Les gardiens de Seryn avaient une peur différente mais ordinaire. Leurs insécurités ne résidaient pas dans leur corps mais dans leur mémoire fermée contenant des légendes. Un esprit usé par le quotidien humain et par les rêves saints. Cordélia l'avait ressenti. Leurs yeux s'étaient écarquillés d'incrédulité, peut-être même d'effroi face à ces images allant s'opposer à la réalité qu'elles leur offraient. Elle pouvait imaginer la petite voix dans leur tête, leur chuchotant de ne pas croire Leo. Une braise prête à grandir en un incendie. Cette peur était étrangère à Cordélia, servante du savoir. La peur de l'inconnu n'était rien d'autre qu'un poison réfugié au plus profond de leurs veines.

La nuit rendait les silhouettes humaines encore plus éblouissantes et la main de Nesryn dans la sienne la réchauffait d'une manière que le soleil ne connaissait pas. Elle écoutait attentivement l'altercation entre Leo et l'un des gardes. Depuis qu'ils étaient arrivés près du grand portail, l'entrée leur avait été refusée. D'après les mouvements qu'elle discernait, Leo avait du mal à garder sa patience. Nesryn avait déjà essayé de leur expliquer mais la seule réponse qu'elle reçut fut une lame placée contre sa gorge.

La sécurité n'était qu'une idéologie.

- Appelez Elijah ! Il est au courant, vous verrez ! s'écria le jeune soldat.

- On l'a déjà fait Leo mais tant qu'il n'est pas là, ces "femmes" restent là.

- Fais attention à ce que tu dis. avertit Leo en pointant son index vers le visage de l'homme.

Le ton ,que ce gardien avait employé, résonnait en elle tel un écho.

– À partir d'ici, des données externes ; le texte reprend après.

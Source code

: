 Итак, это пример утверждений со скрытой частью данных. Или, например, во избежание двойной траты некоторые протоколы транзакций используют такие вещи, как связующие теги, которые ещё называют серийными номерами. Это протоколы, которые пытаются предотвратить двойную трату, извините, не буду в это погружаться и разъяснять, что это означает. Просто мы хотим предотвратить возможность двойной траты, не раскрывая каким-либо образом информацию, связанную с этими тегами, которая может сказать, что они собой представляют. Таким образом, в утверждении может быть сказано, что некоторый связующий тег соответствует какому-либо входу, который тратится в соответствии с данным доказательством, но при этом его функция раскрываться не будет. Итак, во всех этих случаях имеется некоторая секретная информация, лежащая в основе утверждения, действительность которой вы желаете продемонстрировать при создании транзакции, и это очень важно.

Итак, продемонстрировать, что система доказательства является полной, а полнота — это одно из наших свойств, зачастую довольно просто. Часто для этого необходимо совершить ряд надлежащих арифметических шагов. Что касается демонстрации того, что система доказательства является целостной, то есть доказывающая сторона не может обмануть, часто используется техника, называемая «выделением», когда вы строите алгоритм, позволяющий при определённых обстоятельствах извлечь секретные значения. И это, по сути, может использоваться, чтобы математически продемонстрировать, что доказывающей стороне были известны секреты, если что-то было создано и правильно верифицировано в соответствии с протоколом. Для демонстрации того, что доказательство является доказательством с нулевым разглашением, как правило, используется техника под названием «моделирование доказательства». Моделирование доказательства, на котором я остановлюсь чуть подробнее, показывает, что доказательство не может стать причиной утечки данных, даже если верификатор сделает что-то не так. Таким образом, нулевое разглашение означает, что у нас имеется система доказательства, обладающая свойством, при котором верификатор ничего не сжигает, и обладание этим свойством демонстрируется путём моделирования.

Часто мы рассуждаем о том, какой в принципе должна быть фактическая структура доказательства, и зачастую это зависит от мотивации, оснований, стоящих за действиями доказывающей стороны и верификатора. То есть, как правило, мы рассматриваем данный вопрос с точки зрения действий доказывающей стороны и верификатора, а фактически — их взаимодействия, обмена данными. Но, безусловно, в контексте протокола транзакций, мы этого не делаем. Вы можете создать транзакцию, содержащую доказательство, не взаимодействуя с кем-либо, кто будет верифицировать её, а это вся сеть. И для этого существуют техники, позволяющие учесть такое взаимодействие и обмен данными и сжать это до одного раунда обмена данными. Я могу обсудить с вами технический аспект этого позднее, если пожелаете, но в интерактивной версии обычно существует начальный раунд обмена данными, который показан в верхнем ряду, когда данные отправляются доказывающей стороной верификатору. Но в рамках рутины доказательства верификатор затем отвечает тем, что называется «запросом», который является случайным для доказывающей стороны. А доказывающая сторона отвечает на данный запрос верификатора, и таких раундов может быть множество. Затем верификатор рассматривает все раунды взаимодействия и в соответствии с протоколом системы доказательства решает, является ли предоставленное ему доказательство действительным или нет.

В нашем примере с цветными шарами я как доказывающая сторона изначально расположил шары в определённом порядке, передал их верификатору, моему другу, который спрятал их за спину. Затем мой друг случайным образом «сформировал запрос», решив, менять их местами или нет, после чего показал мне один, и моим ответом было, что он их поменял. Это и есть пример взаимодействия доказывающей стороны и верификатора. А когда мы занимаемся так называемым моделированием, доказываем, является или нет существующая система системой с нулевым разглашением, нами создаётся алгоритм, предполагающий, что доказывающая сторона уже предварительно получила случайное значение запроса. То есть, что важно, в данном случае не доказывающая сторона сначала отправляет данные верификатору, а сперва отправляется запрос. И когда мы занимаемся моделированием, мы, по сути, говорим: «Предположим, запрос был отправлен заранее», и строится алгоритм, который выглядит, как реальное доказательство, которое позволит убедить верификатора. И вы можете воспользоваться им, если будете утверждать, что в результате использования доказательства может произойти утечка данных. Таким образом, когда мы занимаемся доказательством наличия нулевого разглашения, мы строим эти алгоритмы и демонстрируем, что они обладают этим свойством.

Il avait craché ces mots comme si ça lui brûlait la langue, comme si elles ne méritaient pas un terme pourtant si ordinaire. Cordélia se rendit finalement compte que le roi ne serait pas le seul à vouloir les voir partir. Elle s'accrocha un peu plus à la main de sa sœur.

Bientôt, les choses s'envenimèrent. Leo agrippa le col de son interlocuteur qui le regardait avec un sale sourire en coin. D'autres levèrent leur épée vers Leo, espérant le décourager, en vain.

Tout d'un coup, le silence s'imprégna de l'espace qu'ils occupaient. Les branches des arbres n'exprimaient plus leur chant et les oiseaux nocturnes avaient trouvé un sommeil imprévisible. Tout le monde s'était tu et le claquement de bottes sur la pierre semblait les tenir en haleine. Le coupable s'arrêta et le vide revint.